I saw The Perks of Being a Wallflower at the Landmark Bridge on Saturday night.
Before opining about the film, I wanted to comment on the Pittsburgh literary scene. Although not explicitly stated, The Perks of Being a Wallflower is set in Pittsburgh (as in Pennsylvania; not Pittsburg, CA). For a while in the late 1990s and 2000s, it seemed like Pittsburgh a rising literary metropolis. I remember liking The Wonder Boys (2000) with Michael Douglas, Tobey Maguire & Robert Downey Jr. That film was based on a 1995 Michael Chabon novel of the same title. Chabon's debut novel was the well received The Mysteries of Pittsburgh (1988). Although my memory may be in error, I seem to recall more film & novels set in Pittsburgh around a decade ago. Although there are clues, it is left unstated that The Perks of Being a Wallflower was set in the early 1990s...not that removed from my own high school years.
The Perks of Being a Wallflower starring Logan Lerman, Emma Watson & Ezra Miller; directed by Stephen Chbosky; (2012) - Official Website
Director Stephen Chbosky wrote the novel which the film is based upon.

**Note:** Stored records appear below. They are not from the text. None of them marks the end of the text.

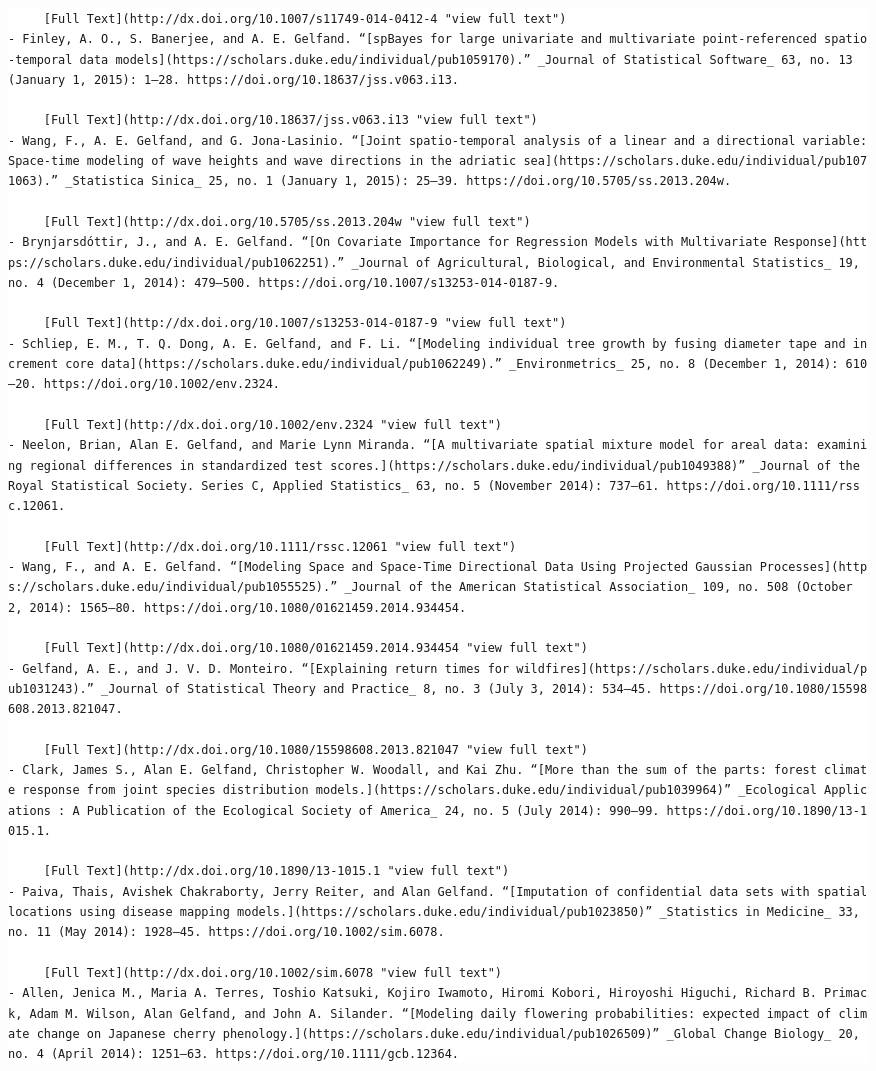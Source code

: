          [Full Text](http://dx.doi.org/10.1007/s11749-014-0412-4 "view full text")
    - Finley, A. O., S. Banerjee, and A. E. Gelfand. “[spBayes for large univariate and multivariate point-referenced spatio-temporal data models](https://scholars.duke.edu/individual/pub1059170).” _Journal of Statistical Software_ 63, no. 13 (January 1, 2015): 1–28. https://doi.org/10.18637/jss.v063.i13.
        
         [Full Text](http://dx.doi.org/10.18637/jss.v063.i13 "view full text")
    - Wang, F., A. E. Gelfand, and G. Jona-Lasinio. “[Joint spatio-temporal analysis of a linear and a directional variable: Space-time modeling of wave heights and wave directions in the adriatic sea](https://scholars.duke.edu/individual/pub1071063).” _Statistica Sinica_ 25, no. 1 (January 1, 2015): 25–39. https://doi.org/10.5705/ss.2013.204w.
        
         [Full Text](http://dx.doi.org/10.5705/ss.2013.204w "view full text")
    - Brynjarsdóttir, J., and A. E. Gelfand. “[On Covariate Importance for Regression Models with Multivariate Response](https://scholars.duke.edu/individual/pub1062251).” _Journal of Agricultural, Biological, and Environmental Statistics_ 19, no. 4 (December 1, 2014): 479–500. https://doi.org/10.1007/s13253-014-0187-9.
        
         [Full Text](http://dx.doi.org/10.1007/s13253-014-0187-9 "view full text")
    - Schliep, E. M., T. Q. Dong, A. E. Gelfand, and F. Li. “[Modeling individual tree growth by fusing diameter tape and increment core data](https://scholars.duke.edu/individual/pub1062249).” _Environmetrics_ 25, no. 8 (December 1, 2014): 610–20. https://doi.org/10.1002/env.2324.
        
         [Full Text](http://dx.doi.org/10.1002/env.2324 "view full text")
    - Neelon, Brian, Alan E. Gelfand, and Marie Lynn Miranda. “[A multivariate spatial mixture model for areal data: examining regional differences in standardized test scores.](https://scholars.duke.edu/individual/pub1049388)” _Journal of the Royal Statistical Society. Series C, Applied Statistics_ 63, no. 5 (November 2014): 737–61. https://doi.org/10.1111/rssc.12061.
        
         [Full Text](http://dx.doi.org/10.1111/rssc.12061 "view full text")
    - Wang, F., and A. E. Gelfand. “[Modeling Space and Space-Time Directional Data Using Projected Gaussian Processes](https://scholars.duke.edu/individual/pub1055525).” _Journal of the American Statistical Association_ 109, no. 508 (October 2, 2014): 1565–80. https://doi.org/10.1080/01621459.2014.934454.
        
         [Full Text](http://dx.doi.org/10.1080/01621459.2014.934454 "view full text")
    - Gelfand, A. E., and J. V. D. Monteiro. “[Explaining return times for wildfires](https://scholars.duke.edu/individual/pub1031243).” _Journal of Statistical Theory and Practice_ 8, no. 3 (July 3, 2014): 534–45. https://doi.org/10.1080/15598608.2013.821047.
        
         [Full Text](http://dx.doi.org/10.1080/15598608.2013.821047 "view full text")
    - Clark, James S., Alan E. Gelfand, Christopher W. Woodall, and Kai Zhu. “[More than the sum of the parts: forest climate response from joint species distribution models.](https://scholars.duke.edu/individual/pub1039964)” _Ecological Applications : A Publication of the Ecological Society of America_ 24, no. 5 (July 2014): 990–99. https://doi.org/10.1890/13-1015.1.
        
         [Full Text](http://dx.doi.org/10.1890/13-1015.1 "view full text")
    - Paiva, Thais, Avishek Chakraborty, Jerry Reiter, and Alan Gelfand. “[Imputation of confidential data sets with spatial locations using disease mapping models.](https://scholars.duke.edu/individual/pub1023850)” _Statistics in Medicine_ 33, no. 11 (May 2014): 1928–45. https://doi.org/10.1002/sim.6078.
        
         [Full Text](http://dx.doi.org/10.1002/sim.6078 "view full text")
    - Allen, Jenica M., Maria A. Terres, Toshio Katsuki, Kojiro Iwamoto, Hiromi Kobori, Hiroyoshi Higuchi, Richard B. Primack, Adam M. Wilson, Alan Gelfand, and John A. Silander. “[Modeling daily flowering probabilities: expected impact of climate change on Japanese cherry phenology.](https://scholars.duke.edu/individual/pub1026509)” _Global Change Biology_ 20, no. 4 (April 2014): 1251–63. https://doi.org/10.1111/gcb.12364.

Wallflower was a deeply moving film for me. Charlie (Logan Lerman) is an introverted high school freshman. As he begins the school year, he is unable to make friends until he approaches Patrick (Ezra Miller), a flamboyant senior in his freshman shop class. Patrick introduces him to his circle of friends - his stepsister Sam (Emma Watson) who suffers from low self-esteem due to child molestation, Mary Elizabeth (Mae Whitman) a Buddhist Punk and Alice a kleptomaniac. Patrick is a not-so-closeted homosexual who is having an affair with the deeply closeted QB of the high school football team.
This group forms a tight-knit bond which is vert healthy for Charlie. Part of Charlie's isolation stems from his best friend having committed suicide a few months earlier. However, Charlie is repressing other memories which causes his social dysfunction. Charlie is riding along nicely until Mary Elizabeth asks him to the Sadie Hawkins dance. Clearly infatuated with Sam, Charlie accepts Mary Elizabeth's invitation. The more dominant Mary Elizabeth quickly decides they are a couple and Charlie meekly goes along until a game of Truth or Dare makes clear his preference from Sam.
I don't want to reveal to much of the plot because what drew me into the film is the depiction of these teenagers with the fickleness, the cruelty of the school social caste system, the missed opportunities and general sense of teenage angst. These issues resonated with me. Although I was never molested or had closeted homosexual trysts, I could relate to these characters in ways which surprised me given the distance of time and experience.
Clearly, Chbosky is tapping into something universal. Wallflower is not as dark as Donnie Darko but scaling back the humor of some of John Hughes' classic films while covering some of the same ground. Obviously sexual abuse and orientation never entered the Hughes universe, but it never really registered in my teenage universe. Probability and hindsight convinces me that some of my classmates suffered through these issues. My only reservation about Wallflower is that it implied teenagers needed something traumatic in their youths to be misfit and lonely.
Lerman is clearly the lead character with Miller receiving the second most screen time. Those two shine but it is Emma Watson as the vulnerable but winsome Sam who shines brightest. Whitman in the flashiest role nails down the contradictory elements of an intelligent but socially awkward teenage girl. Those four actors and characters elevate Wallflower to something special.
Also, Chbosky's script never pulls its punches. The emotional impact of several situations (with the outsized importance that only teenagers can muster) rings true. He follows "the formula" enough to be familiar but avoids the tropes which puts a fresh spin on the teenage coming-of-age film.